Data-Backed Concert Service Expands Footprint to Include London
Jukely, the new concert subscription service that’s quickly becoming popular in the U.S., has now crossed international borders and added London to its growing footprint. The service is commonly described as “the Netflix for live music” and uses complex data and algorithms to suggest bands and artists users would like. It then allows the user to attend an unlimited number of concerts each month – all for a flat monthly fee.
Whereas secondary online marketplaces like Ticketbis.com or deal sites such as Groupon appeal to casual fans of entertainment, Jukely is designed to quell the thirst of hardcore music fans that simply can’t get enough live music. As a city with such rich music history, London is the perfect fit for the American-based company’s launch into international territory.
Jukely: Made for Music Lovers
Founded in 2013 by Bora Celik, Jukely quickly found its feet as big-name investors like Spotify and Soundcloud jumped onboard. While anyone can sign up for the social network aspect of Jukely, there are really two different paid tiers. The first, known as Unlimited, lets you attend as many live music gigs as you want each month for a flat rate of £25. The Unlimited Plus package allows users to bring one guest per event – or attend two events in a single night.

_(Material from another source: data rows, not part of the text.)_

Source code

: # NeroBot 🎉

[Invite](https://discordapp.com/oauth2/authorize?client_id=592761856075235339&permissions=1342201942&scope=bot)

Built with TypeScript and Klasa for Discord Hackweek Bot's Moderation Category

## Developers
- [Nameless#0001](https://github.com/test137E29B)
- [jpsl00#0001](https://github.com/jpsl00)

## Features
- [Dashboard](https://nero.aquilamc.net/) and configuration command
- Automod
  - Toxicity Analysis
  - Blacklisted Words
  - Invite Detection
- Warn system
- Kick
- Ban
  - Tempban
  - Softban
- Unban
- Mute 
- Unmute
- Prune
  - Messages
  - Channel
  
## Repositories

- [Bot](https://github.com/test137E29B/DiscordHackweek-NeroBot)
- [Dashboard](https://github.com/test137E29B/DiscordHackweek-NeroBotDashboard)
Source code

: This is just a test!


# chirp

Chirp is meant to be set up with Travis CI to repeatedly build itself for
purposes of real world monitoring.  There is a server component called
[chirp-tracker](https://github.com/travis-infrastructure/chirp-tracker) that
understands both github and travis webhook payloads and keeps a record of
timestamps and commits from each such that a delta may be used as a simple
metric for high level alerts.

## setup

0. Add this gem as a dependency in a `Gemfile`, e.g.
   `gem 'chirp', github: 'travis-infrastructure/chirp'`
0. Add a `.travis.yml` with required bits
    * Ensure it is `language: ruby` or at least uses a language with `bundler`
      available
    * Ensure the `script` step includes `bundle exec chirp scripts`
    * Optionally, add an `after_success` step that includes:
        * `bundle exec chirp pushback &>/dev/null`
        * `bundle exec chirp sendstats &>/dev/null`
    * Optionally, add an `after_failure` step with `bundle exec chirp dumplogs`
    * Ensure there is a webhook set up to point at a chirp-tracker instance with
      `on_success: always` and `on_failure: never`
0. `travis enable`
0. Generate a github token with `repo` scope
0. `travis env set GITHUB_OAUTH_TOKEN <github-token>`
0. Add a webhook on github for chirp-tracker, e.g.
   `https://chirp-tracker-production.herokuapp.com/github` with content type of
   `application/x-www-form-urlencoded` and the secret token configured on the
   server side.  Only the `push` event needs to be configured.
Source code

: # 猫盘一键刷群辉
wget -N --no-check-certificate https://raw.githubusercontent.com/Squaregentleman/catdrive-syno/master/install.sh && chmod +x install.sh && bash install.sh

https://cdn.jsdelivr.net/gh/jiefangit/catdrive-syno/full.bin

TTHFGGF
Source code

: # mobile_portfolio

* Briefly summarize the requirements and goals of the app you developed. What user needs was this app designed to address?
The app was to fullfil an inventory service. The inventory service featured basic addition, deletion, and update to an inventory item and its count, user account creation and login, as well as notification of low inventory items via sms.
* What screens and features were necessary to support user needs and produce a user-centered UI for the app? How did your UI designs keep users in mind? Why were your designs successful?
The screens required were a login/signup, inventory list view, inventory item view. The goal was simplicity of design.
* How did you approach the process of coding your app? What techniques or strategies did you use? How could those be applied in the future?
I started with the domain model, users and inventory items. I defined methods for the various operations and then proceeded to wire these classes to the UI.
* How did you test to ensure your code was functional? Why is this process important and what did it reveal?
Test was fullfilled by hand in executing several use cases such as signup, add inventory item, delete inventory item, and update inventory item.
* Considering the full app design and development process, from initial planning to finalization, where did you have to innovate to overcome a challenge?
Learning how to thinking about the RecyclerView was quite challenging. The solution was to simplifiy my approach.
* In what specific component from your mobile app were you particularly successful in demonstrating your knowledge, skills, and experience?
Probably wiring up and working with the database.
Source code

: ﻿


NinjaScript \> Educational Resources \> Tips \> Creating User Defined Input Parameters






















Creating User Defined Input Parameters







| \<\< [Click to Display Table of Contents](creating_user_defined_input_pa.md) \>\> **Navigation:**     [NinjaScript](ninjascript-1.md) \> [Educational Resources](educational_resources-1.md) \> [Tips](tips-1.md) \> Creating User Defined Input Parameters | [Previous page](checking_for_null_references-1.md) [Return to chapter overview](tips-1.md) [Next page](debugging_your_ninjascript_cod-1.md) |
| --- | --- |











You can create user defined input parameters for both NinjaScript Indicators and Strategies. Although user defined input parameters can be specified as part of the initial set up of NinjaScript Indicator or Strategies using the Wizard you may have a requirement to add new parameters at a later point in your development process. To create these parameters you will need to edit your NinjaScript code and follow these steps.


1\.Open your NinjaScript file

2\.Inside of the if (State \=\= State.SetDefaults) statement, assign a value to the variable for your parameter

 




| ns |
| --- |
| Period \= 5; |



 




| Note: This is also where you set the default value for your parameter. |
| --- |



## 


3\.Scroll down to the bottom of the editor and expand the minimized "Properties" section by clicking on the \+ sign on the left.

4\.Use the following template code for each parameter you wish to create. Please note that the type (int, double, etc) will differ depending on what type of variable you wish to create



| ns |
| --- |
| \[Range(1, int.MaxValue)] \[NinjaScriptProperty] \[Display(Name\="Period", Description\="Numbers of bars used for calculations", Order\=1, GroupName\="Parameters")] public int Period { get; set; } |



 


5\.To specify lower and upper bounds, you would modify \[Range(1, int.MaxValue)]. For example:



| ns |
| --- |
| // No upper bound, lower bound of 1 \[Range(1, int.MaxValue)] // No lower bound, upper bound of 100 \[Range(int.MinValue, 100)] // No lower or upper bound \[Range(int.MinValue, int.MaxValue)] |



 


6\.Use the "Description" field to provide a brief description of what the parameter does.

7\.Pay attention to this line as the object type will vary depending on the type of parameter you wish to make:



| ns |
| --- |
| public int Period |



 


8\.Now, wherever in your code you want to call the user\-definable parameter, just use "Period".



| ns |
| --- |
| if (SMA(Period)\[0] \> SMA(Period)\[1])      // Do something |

Events are typically added two or three days prior and users are required to claim tickets to the gigs they plan on attending. While you won’t find huge headlining artists and bands in the Jukely lineup, users can discover niche talents and new rising stars that they otherwise may not have found. So far, some of the bigger names have included acts like Kiesza, Skrillex, and Questlove.
“We’re delighted to bring Jukely to the UK,” Celik recently said. “The UK is a nation of music-lovers with an unrivalled popular music heritage – making London the perfect place for the next stage in our company’s journey.”
How Jukely Works
With more than $8 million in funding already secured for future growth and development, many business minded people are asking about the ins and outs of the service. How does Jukely work and is there anything proprietary or sustainable about it?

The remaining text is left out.